Editor: Read Chapter XXII here.


The next day at quarter past five, Tarun left on his own, stopping only to remind Sanket and Niranjan that they must ensure the men travelled to Kalwa either singly or in twos after the attack. He gave a bunch of ten Red Spark pamphlets to both, for Niranjan and Sanket to scatter subsequent to the operation, as they had done in the past. After Tarun’s departure, Sanket and Niranjan ordered the men to exit the building in ones and twos to ensure that their neighbours did not get curious. Ravi found himself sitting in front next to the driver, whilst Niranjan, Avinash and Dinesh sat in the rear. In a few minutes, they found themselves speeding on the Western Express Highway.

Ravi had decided to desert that day itself since Holambe would leave Mumbai in the evening, but he was still not sure how and when to do it. He looked at his watch. It was ten to six, but everything was still dark. Soon they had left behind the exit for the domestic airport. The next exit was the Kalina Exit and Ravi realised that they were getting close to the target. Avinash was explaining to Niranjan and Dinesh how Stalin had got Trotsky executed in Mexico and how things would have been different had Trotsky, not Stalin, succeeded Lenin. Ravi clutched his stomach and moaned.

‘What’s the matter Comrade Ravi?’ Niranjan asked.

‘I’m not feeling well, Comrade. I need to…to vomit,’ Ravi said the first thing that came to his head and cupped his mouth with his hands.
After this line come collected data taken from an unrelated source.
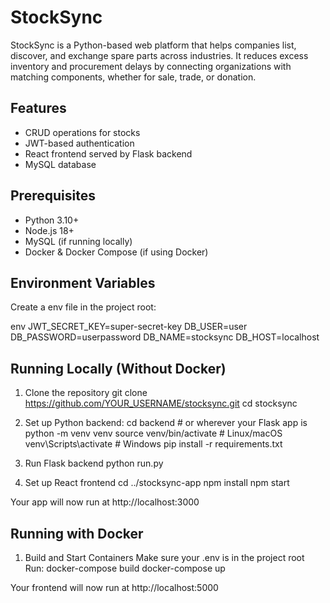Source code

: # StockSync
StockSync is a Python-based web platform that helps companies list, discover, and exchange spare parts across industries. It reduces excess inventory and procurement delays by connecting organizations with matching components, whether for sale, trade, or donation.

## Features

- CRUD operations for stocks
- JWT-based authentication
- React frontend served by Flask backend
- MySQL database

## Prerequisites

- Python 3.10+
- Node.js 18+
- MySQL (if running locally)
- Docker & Docker Compose (if using Docker)

## Environment Variables

Create a env file in the project root:

env
JWT_SECRET_KEY=super-secret-key
DB_USER=user
DB_PASSWORD=userpassword
DB_NAME=stocksync
DB_HOST=localhost

## Running Locally (Without Docker)

1. Clone the repository
git clone https://github.com/YOUR_USERNAME/stocksync.git
cd stocksync

2. Set up Python backend:
cd backend  # or wherever your Flask app is
python -m venv venv
source venv/bin/activate      # Linux/macOS
venv\Scripts\activate         # Windows
pip install -r requirements.txt

3. Run Flask backend
python run.py

4. Set up React frontend
cd ../stocksync-app
npm install
npm start

Your app will now run at http://localhost:3000

## Running with Docker

1. Build and Start Containers
Make sure your .env is in the project root
Run:
docker-compose build
docker-compose up

Your frontend will now run at http://localhost:5000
Until then, he had been feeling fine, but once he had explained the reason behind his distress, a nauseous taste did flood his mouth.

‘For God’s sake, stop the car. The fool will vomit inside the car,’ Niranjan shouted. Since traffic was very light, it was easy for the driver to halt the car and Ravi jumped out, his rucksack on his back. He ran to the side of the road and squatted. Niranjan got out as well but did not get any closer to Ravi. Ravi tried to vomit and failed. He got up slowly and started to walk back to the car.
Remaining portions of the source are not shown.